What the exercise asks –
Leaving out all pictures, reproduce the entries below exactly, from the first line through the line that contains "bad ordinary good".
Segment Start: Information provided
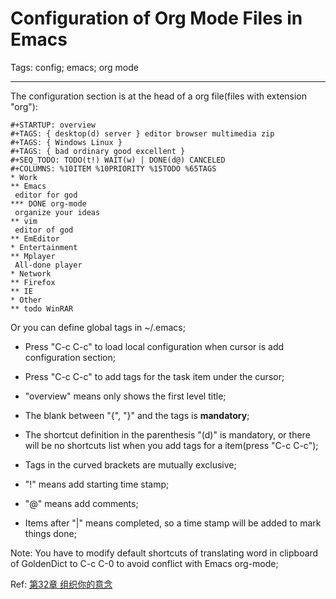# Configuration of Org Mode Files in Emacs
Tags: config; emacs; org mode

------

The configuration section is at the head of a org file(files with extension "org"):

    #+STARTUP: overview 
    #+TAGS: { desktop(d) server } editor browser multimedia zip 
    #+TAGS: { Windows Linux } 
    #+TAGS: { bad ordinary good excellent } 
    #+SEQ_TODO: TODO(t!) WAIT(w) | DONE(d@) CANCELED 
    #+COLUMNS: %10ITEM %10PRIORITY %15TODO %65TAGS 
    * Work 
    ** Emacs 
     editor for god 
    *** DONE org-mode 
     organize your ideas 
    ** vim 
     editor of god 
    ** EmEditor 
    * Entertainment 
    ** Mplayer 
     All-done player 
    * Network 
    ** Firefox 
    ** IE 
    * Other 
    ** todo WinRAR 

Or you can define global tags in ~/.emacs;

* Press "C-c C-c" to load local configuration when cursor is add configuration section;

* Press "C-c C-c" to add tags for the task item under the cursor;

* "overview" means only shows the first level title;

* The blank between "{", "}" and the tags is **mandatory**;

* The shortcut definition in the parenthesis "(d)" is mandatory,
  or there will be no shortcuts list when you add tags for a item(press "C-c C-c");

* Tags in the curved brackets are mutually exclusive;

* "!" means add starting time stamp;

* "@" means add comments;

* Items after "|" means completed, so a time stamp will be added to mark things done;

Note:
You have to modify default shortcuts of translating word in clipboard of
GoldenDict to C-c C-0 to avoid conflict with Emacs org-mode;

Ref: [第32章 组织你的意念](http://i.linuxtoy.org/docs/guide/ch32.html)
Segment End: Information provided
Result for this task –
# Configuration of Org Mode Files in Emacs
Tags: config; emacs; org mode

------

The configuration section is at the head of a org file(files with extension "org"):

    #+STARTUP: overview 
    #+TAGS: { desktop(d) server } editor browser multimedia zip 
    #+TAGS: { Windows Linux } 
    #+TAGS: { bad ordinary good excellent } 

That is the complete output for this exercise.